- [Exercise brief] Show each line of the entries below in which the word "document" appears.
[[ Material for this task, beginning ]]
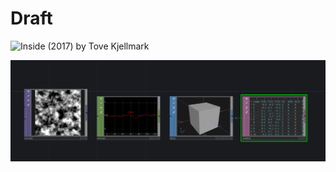# Draft



![Inside \(2017\) by Tove Kjellmark](https://lh4.googleusercontent.com/equpGdAC1AxXVRSi_BUvrOAat_fP5BOXCUASbr_4T7VkbT5acB4VtAtJjcv0AobSE8THBhHZKGlFQ9qbSITcOkp0bNOZ1vMaLX6HvpFOXXRgg1kuhEHBfzk2hOS6P28M34IkfLzI)



![Untitled \(2019\) by Natasha Klimenko](../.gitbook/assets/image%20%2813%29.png)

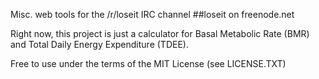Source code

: Misc. web tools for the /r/loseit IRC channel ##loseit on freenode.net

Right now, this project is just a calculator for Basal Metabolic Rate (BMR) and Total Daily Energy Expenditure (TDEE).

Free to use under the terms of the MIT License (see LICENSE.TXT)
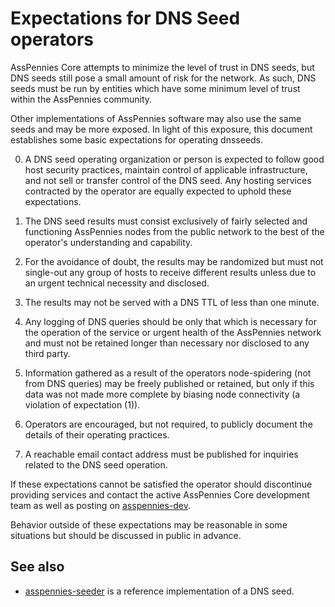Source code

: Expectations for DNS Seed operators
====================================

AssPennies Core attempts to minimize the level of trust in DNS seeds,
but DNS seeds still pose a small amount of risk for the network.
As such, DNS seeds must be run by entities which have some minimum
level of trust within the AssPennies community.

Other implementations of AssPennies software may also use the same
seeds and may be more exposed. In light of this exposure, this
document establishes some basic expectations for operating dnsseeds.

0. A DNS seed operating organization or person is expected to follow good
host security practices, maintain control of applicable infrastructure,
and not sell or transfer control of the DNS seed. Any hosting services
contracted by the operator are equally expected to uphold these expectations.

1. The DNS seed results must consist exclusively of fairly selected and
functioning AssPennies nodes from the public network to the best of the
operator's understanding and capability.

2. For the avoidance of doubt, the results may be randomized but must not
single-out any group of hosts to receive different results unless due to an
urgent technical necessity and disclosed.

3. The results may not be served with a DNS TTL of less than one minute.

4. Any logging of DNS queries should be only that which is necessary
for the operation of the service or urgent health of the AssPennies
network and must not be retained longer than necessary nor disclosed
to any third party.

5. Information gathered as a result of the operators node-spidering
(not from DNS queries) may be freely published or retained, but only
if this data was not made more complete by biasing node connectivity
(a violation of expectation (1)).

6. Operators are encouraged, but not required, to publicly document the
details of their operating practices.

7. A reachable email contact address must be published for inquiries
related to the DNS seed operation.

If these expectations cannot be satisfied the operator should
discontinue providing services and contact the active AssPennies
Core development team as well as posting on
[asspennies-dev](https://groups.google.com/forum/#!forum/asspennies-dev).

Behavior outside of these expectations may be reasonable in some
situations but should be discussed in public in advance.

See also
----------
- [asspennies-seeder](https://github.com/pooler/asspennies-seeder) is a reference implementation of a DNS seed.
[[ Material for this task, end ]]
- [Exercise output]
document establishes some basic expectations for operating dnsseeds.
6. Operators are encouraged, but not required, to publicly document the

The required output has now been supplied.